## Goal of the exercise
Report all lines in the records that hold the string "const".

Records provided START

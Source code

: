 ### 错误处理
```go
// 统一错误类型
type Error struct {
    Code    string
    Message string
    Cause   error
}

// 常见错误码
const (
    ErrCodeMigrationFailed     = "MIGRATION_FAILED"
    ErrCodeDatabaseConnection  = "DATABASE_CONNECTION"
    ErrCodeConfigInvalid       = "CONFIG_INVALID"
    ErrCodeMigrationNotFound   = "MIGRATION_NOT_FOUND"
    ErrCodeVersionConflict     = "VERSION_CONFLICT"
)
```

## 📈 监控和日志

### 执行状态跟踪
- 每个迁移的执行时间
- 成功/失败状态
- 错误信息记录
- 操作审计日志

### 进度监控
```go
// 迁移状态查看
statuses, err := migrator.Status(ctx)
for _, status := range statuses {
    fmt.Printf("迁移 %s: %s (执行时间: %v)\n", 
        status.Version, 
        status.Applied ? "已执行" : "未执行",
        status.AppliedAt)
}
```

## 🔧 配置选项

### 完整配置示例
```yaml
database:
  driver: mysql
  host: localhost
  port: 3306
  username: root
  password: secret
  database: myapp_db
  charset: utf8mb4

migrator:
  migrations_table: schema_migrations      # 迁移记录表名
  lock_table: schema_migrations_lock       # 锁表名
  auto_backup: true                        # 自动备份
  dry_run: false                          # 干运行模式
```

Records provided END
Records provided START

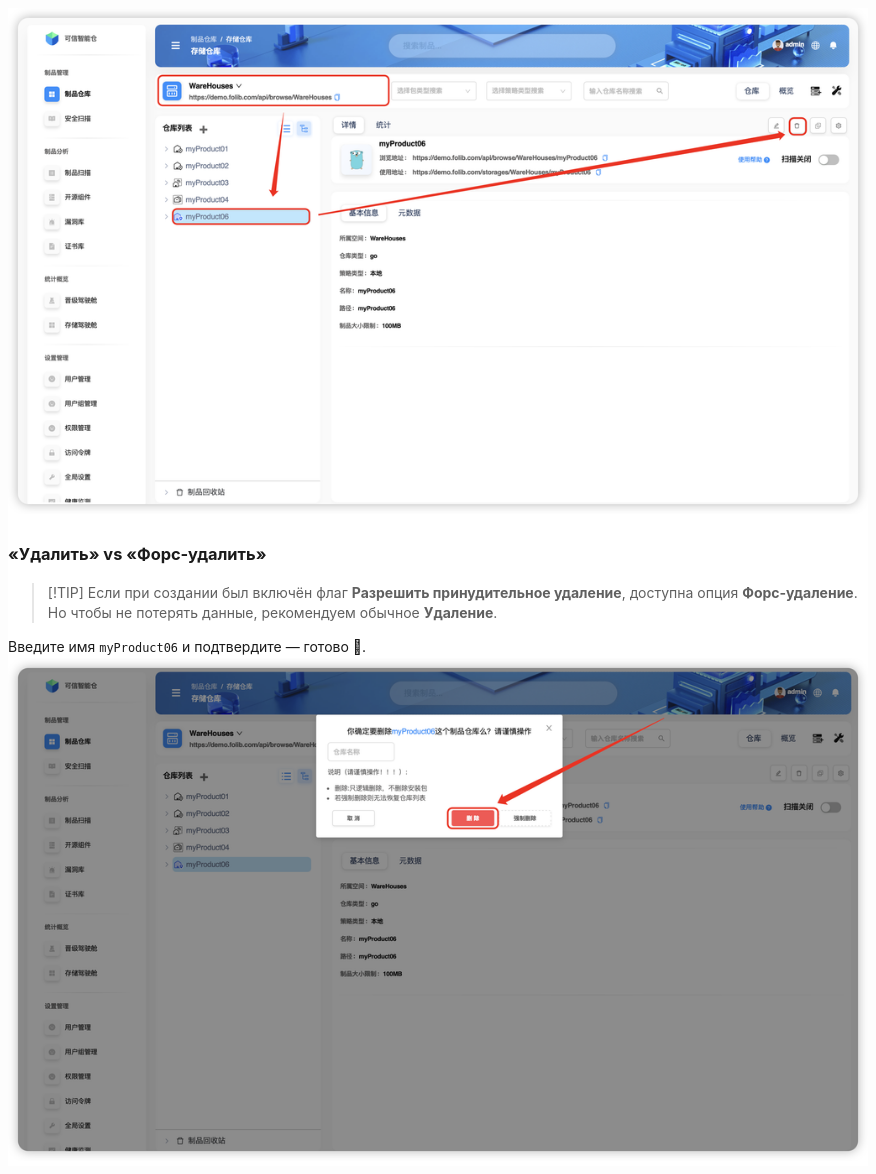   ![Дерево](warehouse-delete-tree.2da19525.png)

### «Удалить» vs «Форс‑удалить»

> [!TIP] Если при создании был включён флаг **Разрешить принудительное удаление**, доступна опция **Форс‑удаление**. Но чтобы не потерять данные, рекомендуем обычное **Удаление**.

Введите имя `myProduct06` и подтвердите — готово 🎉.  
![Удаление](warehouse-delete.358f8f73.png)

Records provided END
Records provided START

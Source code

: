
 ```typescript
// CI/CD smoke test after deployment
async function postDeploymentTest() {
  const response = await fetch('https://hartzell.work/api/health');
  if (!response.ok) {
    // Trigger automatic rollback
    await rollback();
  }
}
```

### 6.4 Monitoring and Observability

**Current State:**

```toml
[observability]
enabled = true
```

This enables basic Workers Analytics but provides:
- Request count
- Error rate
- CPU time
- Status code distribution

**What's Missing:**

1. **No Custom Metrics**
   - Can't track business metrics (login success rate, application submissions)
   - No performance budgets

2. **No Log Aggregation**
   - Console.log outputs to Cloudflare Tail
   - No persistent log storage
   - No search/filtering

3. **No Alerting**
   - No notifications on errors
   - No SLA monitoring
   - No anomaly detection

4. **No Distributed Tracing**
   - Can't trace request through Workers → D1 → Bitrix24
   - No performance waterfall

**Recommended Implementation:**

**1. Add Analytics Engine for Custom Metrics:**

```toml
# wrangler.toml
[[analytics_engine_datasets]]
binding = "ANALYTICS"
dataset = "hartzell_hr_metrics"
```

Records provided END

## The answer
const (
  const response = await fetch('https://hartzell.work/api/health');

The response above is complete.